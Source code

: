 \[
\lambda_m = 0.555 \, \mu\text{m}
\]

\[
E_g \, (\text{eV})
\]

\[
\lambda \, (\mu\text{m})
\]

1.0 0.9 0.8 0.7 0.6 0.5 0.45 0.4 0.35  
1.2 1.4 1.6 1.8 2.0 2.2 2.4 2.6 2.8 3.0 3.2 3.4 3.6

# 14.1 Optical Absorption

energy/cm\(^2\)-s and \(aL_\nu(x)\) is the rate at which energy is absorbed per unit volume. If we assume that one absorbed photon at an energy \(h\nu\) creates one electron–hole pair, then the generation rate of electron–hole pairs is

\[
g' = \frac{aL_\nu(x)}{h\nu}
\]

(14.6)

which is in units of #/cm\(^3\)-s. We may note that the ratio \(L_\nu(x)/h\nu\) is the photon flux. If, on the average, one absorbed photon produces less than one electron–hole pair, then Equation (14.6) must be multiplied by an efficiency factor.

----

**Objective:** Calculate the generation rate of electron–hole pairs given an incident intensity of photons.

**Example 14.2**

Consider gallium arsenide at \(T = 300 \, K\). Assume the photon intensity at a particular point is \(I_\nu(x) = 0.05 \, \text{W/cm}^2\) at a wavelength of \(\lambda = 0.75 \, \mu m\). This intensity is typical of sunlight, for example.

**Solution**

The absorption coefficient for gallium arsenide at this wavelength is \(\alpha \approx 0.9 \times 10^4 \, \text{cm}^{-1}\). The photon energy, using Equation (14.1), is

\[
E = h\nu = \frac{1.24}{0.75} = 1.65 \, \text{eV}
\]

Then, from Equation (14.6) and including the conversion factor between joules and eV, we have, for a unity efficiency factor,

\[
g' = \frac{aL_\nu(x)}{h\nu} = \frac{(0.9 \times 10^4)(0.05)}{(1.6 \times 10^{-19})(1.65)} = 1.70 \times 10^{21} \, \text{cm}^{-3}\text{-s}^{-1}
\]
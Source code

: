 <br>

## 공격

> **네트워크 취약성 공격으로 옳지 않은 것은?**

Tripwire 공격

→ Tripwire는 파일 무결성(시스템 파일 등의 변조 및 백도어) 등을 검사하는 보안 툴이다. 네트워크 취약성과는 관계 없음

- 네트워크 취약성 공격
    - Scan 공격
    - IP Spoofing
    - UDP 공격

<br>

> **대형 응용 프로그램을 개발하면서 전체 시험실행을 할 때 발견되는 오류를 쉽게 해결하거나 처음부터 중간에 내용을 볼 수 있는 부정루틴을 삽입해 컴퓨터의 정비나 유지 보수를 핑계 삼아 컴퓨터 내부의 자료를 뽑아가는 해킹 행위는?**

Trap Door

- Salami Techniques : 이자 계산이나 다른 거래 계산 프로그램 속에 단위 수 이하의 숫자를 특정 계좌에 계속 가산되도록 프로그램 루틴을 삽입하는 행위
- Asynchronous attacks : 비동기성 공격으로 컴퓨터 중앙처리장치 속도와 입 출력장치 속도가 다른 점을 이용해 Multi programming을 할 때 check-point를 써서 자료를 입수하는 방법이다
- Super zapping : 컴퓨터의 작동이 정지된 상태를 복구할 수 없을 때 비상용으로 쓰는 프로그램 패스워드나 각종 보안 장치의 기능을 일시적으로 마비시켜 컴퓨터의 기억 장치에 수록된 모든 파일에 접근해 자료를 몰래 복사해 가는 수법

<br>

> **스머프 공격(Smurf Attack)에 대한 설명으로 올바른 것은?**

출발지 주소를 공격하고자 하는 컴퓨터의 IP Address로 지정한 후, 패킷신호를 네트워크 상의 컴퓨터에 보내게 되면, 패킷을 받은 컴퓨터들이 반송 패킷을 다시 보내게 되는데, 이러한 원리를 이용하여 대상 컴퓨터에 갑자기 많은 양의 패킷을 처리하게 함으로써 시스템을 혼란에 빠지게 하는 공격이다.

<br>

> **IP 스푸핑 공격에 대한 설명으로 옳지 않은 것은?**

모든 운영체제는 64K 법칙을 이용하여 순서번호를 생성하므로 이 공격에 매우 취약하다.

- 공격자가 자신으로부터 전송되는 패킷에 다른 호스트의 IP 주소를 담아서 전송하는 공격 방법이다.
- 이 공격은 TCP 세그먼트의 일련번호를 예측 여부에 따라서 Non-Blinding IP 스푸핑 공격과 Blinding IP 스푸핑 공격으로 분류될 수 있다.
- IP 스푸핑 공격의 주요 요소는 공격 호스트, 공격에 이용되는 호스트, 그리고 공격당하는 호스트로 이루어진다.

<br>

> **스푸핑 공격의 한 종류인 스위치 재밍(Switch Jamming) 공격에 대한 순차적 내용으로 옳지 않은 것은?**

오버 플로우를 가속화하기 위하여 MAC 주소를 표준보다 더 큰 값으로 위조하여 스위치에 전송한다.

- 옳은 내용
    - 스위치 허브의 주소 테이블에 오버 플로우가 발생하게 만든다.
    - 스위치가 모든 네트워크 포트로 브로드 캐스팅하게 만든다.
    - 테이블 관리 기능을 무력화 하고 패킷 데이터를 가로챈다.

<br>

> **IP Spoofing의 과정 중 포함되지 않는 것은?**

________________________

## Required work
An exact copy of the entire material is required.

## Reply to the task
Source code

: \[
\lambda_m = 0.555 \, \mu\text{m}
\]

\[
E_g \, (\text{eV})
\]

\[
\lambda \, (\mu\text{m})
\]

1.0 0.9 0.8 0.7 0.6 0.5 0.45 0.4 0.35  
1.2 1.4 1.6 1.8 2.0 2.2 2.4 2.6 2.8 3.0 3.2 3.4 3.6

# 14.1 Optical Absorption

energy/cm\(^2\)-s and \(aL_\nu(x)\) is the rate at which energy is absorbed per unit volume. If we assume that one absorbed photon at an energy \(h\nu\) creates one electron–hole pair, then the generation rate of electron–hole pairs is

\[
g' = \frac{aL_\nu(x)}{h\nu}
\]

(14.6)

which is in units of #/cm\(^3\)-s. We may note that the ratio \(L_\nu(x)/h\nu\) is the photon flux. If, on the average, one absorbed photon produces less than one electron–hole pair, then Equation (14.6) must be multiplied by an efficiency factor.

----

**Objective:** Calculate the generation rate of electron–hole pairs given an incident intensity of photons.

**Example 14.2**

Consider gallium arsenide at \(T = 300 \, K\). Assume the photon intensity at a particular point is \(I_\nu(x) = 0.05 \, \text{W/cm}^2\) at a wavelength of \(\lambda = 0.75 \, \mu m\). This intensity is typical of sunlight, for example.

**Solution**

The absorption coefficient for gallium arsenide at this wavelength is \(\alpha \approx 0.9 \times 10^4 \, \text{cm}^{-1}\). The photon energy, using Equation (14.1), is

\[
E = h\nu = \frac{1.24}{0.75} = 1.65 \, \text{eV}
\]

Then, from Equation (14.6) and including the conversion factor between joules and eV, we have, for a unity efficiency factor,

\[
g' = \frac{aL_\nu(x)}{h\nu} = \frac{(0.9 \times 10^4)(0.05)}{(1.6 \times 10^{-19})(1.65)} = 1.70 \times 10^{21} \, \text{cm}^{-3}\text{-s}^{-1}
\]
Source code

: <br>

## 공격

> **네트워크 취약성 공격으로 옳지 않은 것은?**

Tripwire 공격

→ Tripwire는 파일 무결성(시스템 파일 등의 변조 및 백도어) 등을 검사하는 보안 툴이다. 네트워크 취약성과는 관계 없음

- 네트워크 취약성 공격
    - Scan 공격
    - IP Spoofing
    - UDP 공격

<br>

> **대형 응용 프로그램을 개발하면서 전체 시험실행을 할 때 발견되는 오류를 쉽게 해결하거나 처음부터 중간에 내용을 볼 수 있는 부정루틴을 삽입해 컴퓨터의 정비나 유지 보수를 핑계 삼아 컴퓨터 내부의 자료를 뽑아가는 해킹 행위는?**

Trap Door

- Salami Techniques : 이자 계산이나 다른 거래 계산 프로그램 속에 단위 수 이하의 숫자를 특정 계좌에 계속 가산되도록 프로그램 루틴을 삽입하는 행위
- Asynchronous attacks : 비동기성 공격으로 컴퓨터 중앙처리장치 속도와 입 출력장치 속도가 다른 점을 이용해 Multi programming을 할 때 check-point를 써서 자료를 입수하는 방법이다
- Super zapping : 컴퓨터의 작동이 정지된 상태를 복구할 수 없을 때 비상용으로 쓰는 프로그램 패스워드나 각종 보안 장치의 기능을 일시적으로 마비시켜 컴퓨터의 기억 장치에 수록된 모든 파일에 접근해 자료를 몰래 복사해 가는 수법

<br>

> **스머프 공격(Smurf Attack)에 대한 설명으로 올바른 것은?**

출발지 주소를 공격하고자 하는 컴퓨터의 IP Address로 지정한 후, 패킷신호를 네트워크 상의 컴퓨터에 보내게 되면, 패킷을 받은 컴퓨터들이 반송 패킷을 다시 보내게 되는데, 이러한 원리를 이용하여 대상 컴퓨터에 갑자기 많은 양의 패킷을 처리하게 함으로써 시스템을 혼란에 빠지게 하는 공격이다.

<br>

> **IP 스푸핑 공격에 대한 설명으로 옳지 않은 것은?**

모든 운영체제는 64K 법칙을 이용하여 순서번호를 생성하므로 이 공격에 매우 취약하다.

- 공격자가 자신으로부터 전송되는 패킷에 다른 호스트의 IP 주소를 담아서 전송하는 공격 방법이다.
- 이 공격은 TCP 세그먼트의 일련번호를 예측 여부에 따라서 Non-Blinding IP 스푸핑 공격과 Blinding IP 스푸핑 공격으로 분류될 수 있다.
- IP 스푸핑 공격의 주요 요소는 공격 호스트, 공격에 이용되는 호스트, 그리고 공격당하는 호스트로 이루어진다.

<br>

> **스푸핑 공격의 한 종류인 스위치 재밍(Switch Jamming) 공격에 대한 순차적 내용으로 옳지 않은 것은?**

오버 플로우를 가속화하기 위하여 MAC 주소를 표준보다 더 큰 값으로 위조하여 스위치에 전송한다.

- 옳은 내용
    - 스위치 허브의 주소 테이블에 오버 플로우가 발생하게 만든다.
    - 스위치가 모든 네트워크 포트로 브로드 캐스팅하게 만든다.
    - 테이블 관리 기능을 무력화 하고 패킷 데이터를 가로챈다.

<br>

> **IP Spoofing의 과정 중 포함되지 않는 것은?**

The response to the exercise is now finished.